Extracted records:

★ ★ ★ ★ ★ ★ ★

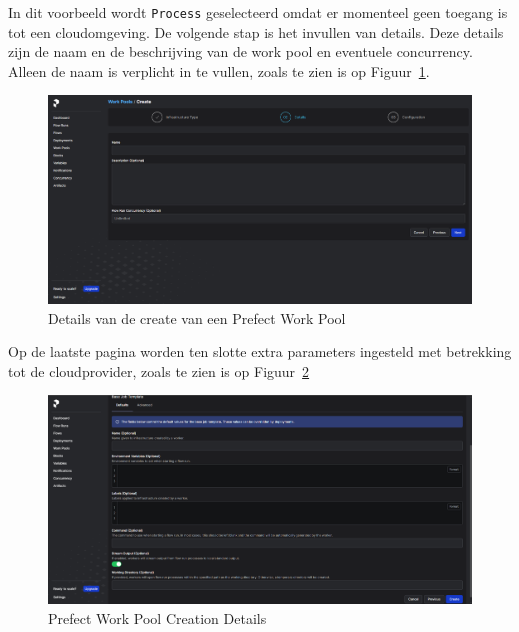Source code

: In dit voorbeeld wordt \texttt{Process} geselecteerd omdat er momenteel geen toegang is tot een cloudomgeving. De volgende stap is het invullen van details. Deze details zijn de naam en de beschrijving van de work pool en eventuele concurrency. Alleen de naam is verplicht in te vullen, zoals te zien is op Figuur~\ref{fig:Prefect_Work_Pools_Create_Details}.

\begin{figure}
    \centering
    \includegraphics[width=0.9\linewidth]{graphics/Prefect_Work_Pools_Create_Details.PNG}
    \caption{Details van de create van een Prefect Work Pool}
    \label{fig:Prefect_Work_Pools_Create_Details}
\end{figure}

Op de laatste pagina worden ten slotte extra parameters ingesteld met betrekking tot de cloudprovider, zoals te zien is op Figuur~\ref{fig:Prefect_Work_Pools_Create_parameters}

\begin{figure}
    \centering
    \includegraphics[width=0.9\linewidth]{graphics/Prefect_Work_Pools_Create_Parameters.PNG}
    \caption{Prefect Work Pool Creation Details}
    \label{fig:Prefect_Work_Pools_Create_parameters}
\end{figure}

★ ★ ★ ★ ★ ★ ★

Task requirements:
Where a picture appears, omit it, and otherwise retype the material exactly.

Task result:
Source code

: In dit voorbeeld wordt \texttt{Process} geselecteerd omdat er momenteel geen toegang is tot een cloudomgeving. De volgende stap is het invullen van details. Deze details zijn de naam en de beschrijving van de work pool en eventuele concurrency. Alleen de naam is verplicht in te vullen, zoals te zien is op Figuur~\ref{fig:Prefect_Work_Pools_Create_Details}.

\begin{figure}
    \centering
    \includegraphics[width=0.9\linewidth]{graphics/Prefect_Work_Pools_Create_Details.PNG}
    \caption{Details van de create van een Prefect Work Pool}
    \label{fig:Prefect_Work_Pools_Create_Details}
\end{figure}

Op de laatste pagina worden ten slotte extra parameters ingesteld met betrekking tot de cloudprovider, zoals te zien is op Figuur~\ref{fig:Prefect_Work_Pools_Create_parameters}

\begin{figure}
    \centering
    \includegraphics[width=0.9\linewidth]{graphics/Prefect_Work_Pools_Create_Parameters.PNG}
    \caption{Prefect Work Pool Creation Details}
    \label{fig:Prefect_Work_Pools_Create_parameters}
\end{figure}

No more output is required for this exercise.